Martin drives the group’s business development and Laurence steers the overall operation. Currently, EV Power is the only charging service provider in Hong Kong. As at March last year, more than 150 charging stations had been built in Hong Kong, covering carparks in government buildings, premium shopping malls and private enterprises. Above 70% of local EV drivers are directly or indirectly using the group’s charging service.
The energy cost of EVs is lower than that of vehicles powered by fossil fuels; however, a major challenge to EV owners is charging and re-charging. ‘We build charging stations for customers. They only need to scan the QR code with their smartphone App “E-Charge” to activate the charging function. Once the charging problem is solved, more people will purchase electric vehicles,’ said Laurence. EV Power entered the mainland Chinese market in September 2014. Within a year, they had established for themselves a trusted brand and became a designated charging service provider of BMW China.
EV charging facilities in China have been undergoing accelerated development in 2016. Charging stations built by EV Power in Beijing, Shanghai, Guangzhou and Shenzhen have exceeded 1,500. In 2015, the group attracted venture fund investors and successfully raised more than RMB 100 million. They aspired to build 5,000 charging stations this year. ‘Compared to Hong Kong, the mainland market has more fundraising platforms—from Angel Fund to Initial Public Offering (IPO)—which are crucial to expanding our market share. With good selling points, you are able to attract investors,’ Martin said.
Martin remarked that Hongkongers value service quality and Hong Kong brands appeal to the mainland customers. ‘The charging process and customer service are intangible themselves. As long as you dedicate yourself to solving customers’ problems, you’d win their trust gradually.’ Laurence and Martin—who are also EV drivers themselves—had both experienced inconvenience due to charging problems, which explains the promptness and readiness with which they act on their customers’ issues with charging. ‘In the mainland, it is not uncommon that charging piles run out of electricity. However, the charging piles we built are 100% reliable. That has won us many partners both in the mainland and abroad.’

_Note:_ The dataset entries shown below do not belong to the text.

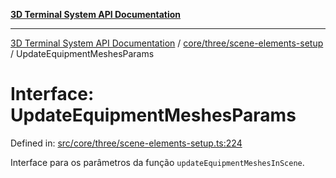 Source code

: [**3D Terminal System API Documentation**](../../../../README.md)

***

[3D Terminal System API Documentation](../../../../README.md) / [core/three/scene-elements-setup](../README.md) / UpdateEquipmentMeshesParams

# Interface: UpdateEquipmentMeshesParams

Defined in: [src/core/three/scene-elements-setup.ts:224](https://github.com/Dicommunitas/ThreeJS_Terminal_3D/blob/99674efc74a324fa412d902012012a3688e22f0e/src/core/three/scene-elements-setup.ts#L224)

Interface para os parâmetros da função `updateEquipmentMeshesInScene`.
<div class="mermaid-block"><div class="mermaid dark">%%{init:{"theme":"dark"}}%%
classDiagram
    class UpdateEquipmentMeshesParams {
      +scene: THREE.Scene
      +equipmentMeshesRef: React.MutableRefObject_Object3D_Array_
      +newEquipmentData: Equipment[]
      +layers: Layer[]
      +colorMode: ColorMode
      +createSingleEquipmentMesh(item: Equipment): THREE.Object3D
      +groundMeshRef: React.MutableRefObject_Mesh_
    }
    class Equipment {
    }
    class Layer {
    }
    class ColorMode {
    }
    class THREE_Object3D {
    }
    class THREE_Mesh {
    }
    class THREE_Scene {
    }
    class React_MutableRefObject {
    }

    UpdateEquipmentMeshesParams --&gt; THREE_Scene : scene
    UpdateEquipmentMeshesParams --&gt; React_MutableRefObject : equipmentMeshesRef
    UpdateEquipmentMeshesParams --&gt; React_MutableRefObject : groundMeshRef
    React_MutableRefObject --&gt; THREE_Object3D : (array for equipment)
    React_MutableRefObject --&gt; THREE_Mesh : (for ground)
    UpdateEquipmentMeshesParams --&gt; Equipment : newEquipmentData (array)
    UpdateEquipmentMeshesParams --&gt; Layer : layers (array)
    UpdateEquipmentMeshesParams --&gt; ColorMode : colorMode

    style UpdateEquipmentMeshesParams fill:#DCDCDC,stroke:#333,stroke-width:2px,color:black
    style Equipment,Layer,ColorMode,THREE_Object3D,THREE_Mesh,THREE_Scene,React_MutableRefObject fill:#FFFFE0,stroke:#333,stroke-width:2px,color:black</div><div class="mermaid light">%%{init:{"theme":"default"}}%%
classDiagram
    class UpdateEquipmentMeshesParams {
      +scene: THREE.Scene
      +equipmentMeshesRef: React.MutableRefObject_Object3D_Array_
      +newEquipmentData: Equipment[]
      +layers: Layer[]
      +colorMode: ColorMode
      +createSingleEquipmentMesh(item: Equipment): THREE.Object3D
      +groundMeshRef: React.MutableRefObject_Mesh_
    }
    class Equipment {
    }
    class Layer {
    }
    class ColorMode {
    }
    class THREE_Object3D {
    }
    class THREE_Mesh {
    }
    class THREE_Scene {
    }
    class React_MutableRefObject {
    }

    UpdateEquipmentMeshesParams --&gt; THREE_Scene : scene
    UpdateEquipmentMeshesParams --&gt; React_MutableRefObject : equipmentMeshesRef
    UpdateEquipmentMeshesParams --&gt; React_MutableRefObject : groundMeshRef
    React_MutableRefObject --&gt; THREE_Object3D : (array for equipment)
    React_MutableRefObject --&gt; THREE_Mesh : (for ground)
    UpdateEquipmentMeshesParams --&gt; Equipment : newEquipmentData (array)
    UpdateEquipmentMeshesParams --&gt; Layer : layers (array)
    UpdateEquipmentMeshesParams --&gt; ColorMode : colorMode

    style UpdateEquipmentMeshesParams fill:#DCDCDC,stroke:#333,stroke-width:2px,color:black
    style Equipment,Layer,ColorMode,THREE_Object3D,THREE_Mesh,THREE_Scene,React_MutableRefObject fill:#FFFFE0,stroke:#333,stroke-width:2px,color:black</div><pre><code class="language-mermaid">classDiagram
    class UpdateEquipmentMeshesParams {
      +scene: THREE.Scene
      +equipmentMeshesRef: React.MutableRefObject_Object3D_Array_
      +newEquipmentData: Equipment[]
      +layers: Layer[]
      +colorMode: ColorMode
      +createSingleEquipmentMesh(item: Equipment): THREE.Object3D
      +groundMeshRef: React.MutableRefObject_Mesh_
    }
    class Equipment {
    }
    class Layer {
    }
    class ColorMode {
    }
    class THREE_Object3D {
    }
    class THREE_Mesh {
    }
    class THREE_Scene {
    }
    class React_MutableRefObject {
    }

    UpdateEquipmentMeshesParams --&gt; THREE_Scene : scene
    UpdateEquipmentMeshesParams --&gt; React_MutableRefObject : equipmentMeshesRef
    UpdateEquipmentMeshesParams --&gt; React_MutableRefObject : groundMeshRef
    React_MutableRefObject --&gt; THREE_Object3D : (array for equipment)
    React_MutableRefObject --&gt; THREE_Mesh : (for ground)
    UpdateEquipmentMeshesParams --&gt; Equipment : newEquipmentData (array)
    UpdateEquipmentMeshesParams --&gt; Layer : layers (array)
    UpdateEquipmentMeshesParams --&gt; ColorMode : colorMode

    style UpdateEquipmentMeshesParams fill:#DCDCDC,stroke:#333,stroke-width:2px,color:black
    style Equipment,Layer,ColorMode,THREE_Object3D,THREE_Mesh,THREE_Scene,React_MutableRefObject fill:#FFFFE0,stroke:#333,stroke-width:2px,color:black</code></pre></div>
 UpdateEquipmentMeshesParams

## Properties

### colorMode

> **colorMode**: [`ColorMode`](../../../../lib/types/type-aliases/ColorMode.md)

Defined in: [src/core/three/scene-elements-setup.ts:229](https://github.com/Dicommunitas/ThreeJS_Terminal_3D/blob/99674efc74a324fa412d902012012a3688e22f0e/src/core/three/scene-elements-setup.ts#L229)

O modo de colorização atual para os equipamentos.

***

### createSingleEquipmentMesh()

> **createSingleEquipmentMesh**: (`item`) => `Object3D`

Defined in: [src/core/three/scene-elements-setup.ts:230](https://github.com/Dicommunitas/ThreeJS_Terminal_3D/blob/99674efc74a324fa412d902012012a3688e22f0e/src/core/three/scene-elements-setup.ts#L230)

Função callback para criar um mesh de equipamento individual.

#### Parameters

##### item

[`Equipment`](../../../../lib/types/interfaces/Equipment.md)

#### Returns

`Object3D`

***

### equipmentMeshesRef

> **equipmentMeshesRef**: `MutableRefObject`\<`Object3D`\<`Object3DEventMap`\>[]\>

Defined in: [src/core/three/scene-elements-setup.ts:226](https://github.com/Dicommunitas/ThreeJS_Terminal_3D/blob/99674efc74a324fa412d902012012a3688e22f0e/src/core/three/scene-elements-setup.ts#L226)

Ref para o array de meshes de equipamentos existentes na cena.

***

### groundMeshRef

> **groundMeshRef**: `MutableRefObject`\<`null` \| `Mesh`\<`BufferGeometry`\<`NormalBufferAttributes`\>, `Material` \| `Material`[], `Object3DEventMap`\>\>

Defined in: [src/core/three/scene-elements-setup.ts:231](https://github.com/Dicommunitas/ThreeJS_Terminal_3D/blob/99674efc74a324fa412d902012012a3688e22f0e/src/core/three/scene-elements-setup.ts#L231)

Ref para o mesh do plano de chão, para controle de visibilidade.

***

### layers

> **layers**: [`Layer`](../../../../lib/types/interfaces/Layer.md)[]

Defined in: [src/core/three/scene-elements-setup.ts:228](https://github.com/Dicommunitas/ThreeJS_Terminal_3D/blob/99674efc74a324fa412d902012012a3688e22f0e/src/core/three/scene-elements-setup.ts#L228)

A lista de camadas para determinar a visibilidade por tipo de equipamento e do terreno.

***

### newEquipmentData

> **newEquipmentData**: [`Equipment`](../../../../lib/types/interfaces/Equipment.md)[]

Defined in: [src/core/three/scene-elements-setup.ts:227](https://github.com/Dicommunitas/ThreeJS_Terminal_3D/blob/99674efc74a324fa412d902012012a3688e22f0e/src/core/three/scene-elements-setup.ts#L227)

A nova lista de equipamentos a serem renderizados (já filtrada).

***

### scene

> **scene**: `Scene`

Defined in: [src/core/three/scene-elements-setup.ts:225](https://github.com/Dicommunitas/ThreeJS_Terminal_3D/blob/99674efc74a324fa412d902012012a3688e22f0e/src/core/three/scene-elements-setup.ts#L225)

A cena Three.js.
<style>
:root.mermaid-enabled .mermaid-block > pre {
  display: none;
}
:root:not(.mermaid-enabled) .mermaid-block > .mermaid {
  display: none !important;
}

.mermaid-block > .mermaid[data-inserted].dark {
  display: var(--mermaid-dark-display);
}
.mermaid-block > .mermaid[data-inserted].light {
  display: var(--mermaid-light-display);
}

:root {
  --mermaid-dark-display: none;
  --mermaid-light-display: block;
}
@media (prefers-color-scheme: light) {
  :root {
    --mermaid-dark-display: none;
    --mermaid-light-display: block;
  }
}
@media (prefers-color-scheme: dark) {
  :root {
    --mermaid-dark-display: block;
    --mermaid-light-display: none;
  }
}
body.light, :root[data-theme="light"] {
  --mermaid-dark-display: none;
  --mermaid-light-display: block;
}
body.dark, :root[data-theme="dark"] {
  --mermaid-dark-display: block;
  --mermaid-light-display: none;
}
</style>

<script type="module">
import mermaid from "https://unpkg.com/mermaid@latest/dist/mermaid.esm.min.mjs";

document.documentElement.classList.add("mermaid-enabled");

mermaid.initialize({startOnLoad:true});

requestAnimationFrame(function check() {
  let some = false;
  document.querySelectorAll("div.mermaid:not([data-inserted])").forEach(div => {
    some = true;
    if (div.querySelector("svg")) {
      div.dataset.inserted = true;
    }
  });

  if (some) {
    requestAnimationFrame(check);
  }
});
</script>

‘If I had not studied at CUHK, I would have at most become an engineer in a sizable corporation, much less starting my own business,’ Martin said. He enjoyed the rich learning atmosphere at CUHK and embraced horizon-broadening opportunities such as competitions and exchange programmes. In his undergraduate years, Martin developed a ‘virtual mouse’ and won numerous championships in local technology competitions and eventually went to Fudan University for the 7th National Challenge Cup. Laurence, who also participated in the Challenge Cup at Fudan, was Martin’s undergraduate classmate and roommate at Shaw College. He reminisced, ‘CUHK was the most proactive university in encouraging entrepreneurship in those days. Due to its proximity to the Science Park, quite a number of CUHK graduates started their own businesses, among whom was Ricky Wong. The Faculty of Engineering also sowed entrepreneurial seeds in offering us the basics of entrepreneurship.’
Entrepreneurship has been very much an aspiration among young people in Hong Kong in recent years. But various challenges stand in the way: timing, network, capital, teamwork, etc. ‘The EV business is an emerging industry. The number of startups that manage to survive for six years does not exceed three,’ said Martin. Laurence found personal attributes and resourcefulness obviously critical. After all, the first two years of starting a business is really lonely. One needs to do everything by oneself, without adequate capital and manpower. ‘We have tried over 10 business models since the inception of EV Power. Entrepreneurs have to test their business models in the shortest period of time and with the least capital investment. The key lies in how you keep the two at a minimum.’